TASK DATA:

_____

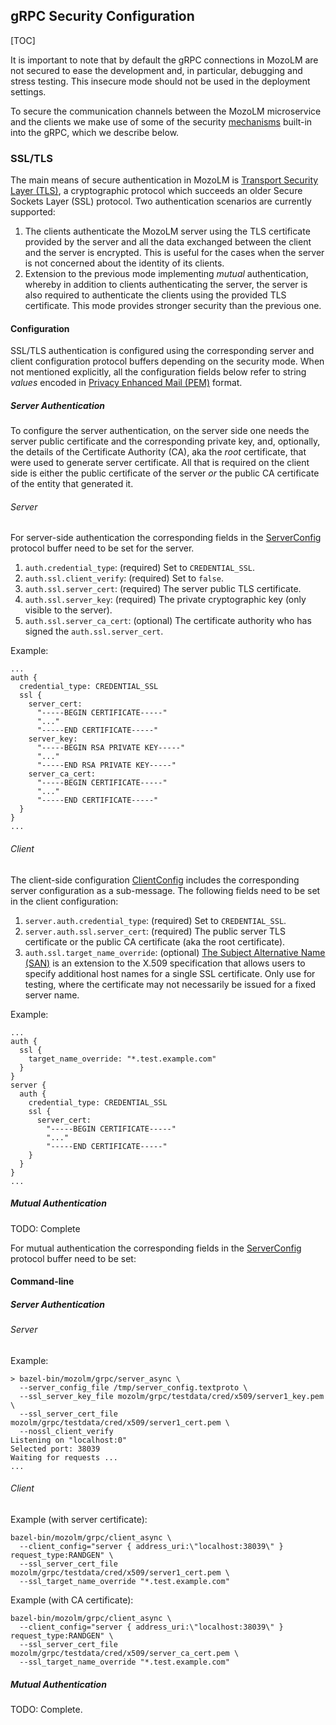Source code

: ## gRPC Security Configuration

[TOC]

It is important to note that by default the gRPC connections in MozoLM are not
secured to ease the development and, in particular, debugging and stress
testing. This insecure mode should not be used in the deployment settings.

To secure the communication channels between the MozoLM microservice and the
clients we make use of some of the security
[mechanisms](https://grpc.io/docs/guides/auth/) built-in into the gRPC, which we
describe below.

### SSL/TLS

The main means of secure authentication in MozoLM is
[Transport Security Layer (TLS)](https://en.wikipedia.org/wiki/Transport_Layer_Security),
a cryptographic protocol which succeeds an older Secure Sockets Layer (SSL)
protocol. Two authentication scenarios are currently supported:

1.  The clients authenticate the MozoLM server using the TLS certificate
    provided by the server and all the data exchanged between the client and the
    server is encrypted. This is useful for the cases when the server is not
    concerned about the identity of its clients.
1.  Extension to the previous mode implementing *mutual* authentication, whereby
    in addition to clients authenticating the server, the server is also
    required to authenticate the clients using the provided TLS certificate.
    This mode provides stronger security than the previous one.

#### Configuration

SSL/TLS authentication is configured using the corresponding server and client
configuration protocol buffers depending on the security mode. When not
mentioned explicitly, all the configuration fields below refer to string
*values* encoded in
[Privacy Enhanced Mail (PEM)](https://en.wikipedia.org/wiki/Privacy-Enhanced_Mail)
format.

##### Server Authentication

To configure the server authentication, on the server side one needs the server
public certificate and the corresponding private key, and, optionally, the
details of the Certificate Authority (CA), aka the *root* certificate, that were
used to generate server certificate. All that is required on the client side is
either the public certificate of the server *or* the public CA certificate of
the entity that generated it.

###### Server

For server-side authentication the corresponding fields in the
[ServerConfig](../mozolm/grpc/server_config.proto)
protocol buffer need to be set for the server.

1.  `auth.credential_type`: (required) Set to `CREDENTIAL_SSL`.
1.  `auth.ssl.client_verify`: (required) Set to `false`.
1.  `auth.ssl.server_cert`: (required) The server public TLS certificate.
1.  `auth.ssl.server_key`: (required) The private cryptographic key (only
    visible to the server).
1.  `auth.ssl.server_ca_cert`: (optional) The certificate authority who has
    signed the `auth.ssl.server_cert`.

Example:

```protocol-buffer
...
auth {
  credential_type: CREDENTIAL_SSL
  ssl {
    server_cert:
      "-----BEGIN CERTIFICATE-----"
      "..."
      "-----END CERTIFICATE-----"
    server_key:
      "-----BEGIN RSA PRIVATE KEY-----"
      "..."
      "-----END RSA PRIVATE KEY-----"
    server_ca_cert:
      "-----BEGIN CERTIFICATE-----"
      "..."
      "-----END CERTIFICATE-----"
  }
}
...
```

###### Client

The client-side configuration
[ClientConfig](../mozolm/grpc/client_config.proto)
includes the corresponding server configuration as a sub-message. The following
fields need to be set in the client configuration:

1.  `server.auth.credential_type`: (required) Set to `CREDENTIAL_SSL`.
1.  `server.auth.ssl.server_cert`: (required) The public server TLS certificate
    or the public CA certificate (aka the root certificate).
1.  `auth.ssl.target_name_override`: (optional)
    [The Subject Alternative Name (SAN)](https://en.wikipedia.org/wiki/Subject_Alternative_Name)
    is an extension to the X.509 specification that allows users to specify
    additional host names for a single SSL certificate. Only use for testing,
    where the certificate may not necessarily be issued for a fixed server name.

Example:

```protocol-buffer
...
auth {
  ssl {
    target_name_override: "*.test.example.com"
  }
}
server {
  auth {
    credential_type: CREDENTIAL_SSL
    ssl {
      server_cert:
        "-----BEGIN CERTIFICATE-----"
        "..."
        "-----END CERTIFICATE-----"
    }
  }
}
...
```

##### Mutual Authentication

TODO: Complete

For mutual authentication the corresponding fields in the
[ServerConfig](../mozolm/grpc/server_config.proto)
protocol buffer need to be set:

#### Command-line

##### Server Authentication

###### Server

Example:

```shell
> bazel-bin/mozolm/grpc/server_async \
  --server_config_file /tmp/server_config.textproto \
  --ssl_server_key_file mozolm/grpc/testdata/cred/x509/server1_key.pem \
  --ssl_server_cert_file mozolm/grpc/testdata/cred/x509/server1_cert.pem \
  --nossl_client_verify
Listening on "localhost:0"
Selected port: 38039
Waiting for requests ...
...
```

###### Client

Example (with server certificate):

```shell
bazel-bin/mozolm/grpc/client_async \
  --client_config="server { address_uri:\"localhost:38039\" } request_type:RANDGEN" \
  --ssl_server_cert_file mozolm/grpc/testdata/cred/x509/server1_cert.pem \
  --ssl_target_name_override "*.test.example.com"
```

Example (with CA certificate):

```shell
bazel-bin/mozolm/grpc/client_async \
  --client_config="server { address_uri:\"localhost:38039\" } request_type:RANDGEN" \
  --ssl_server_cert_file mozolm/grpc/testdata/cred/x509/server_ca_cert.pem \
  --ssl_target_name_override "*.test.example.com"
```

##### Mutual Authentication

TODO: Complete.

_____

From the entries above, extract every line where the word "with" appears.

RESULT:
Example (with server certificate):
Example (with CA certificate):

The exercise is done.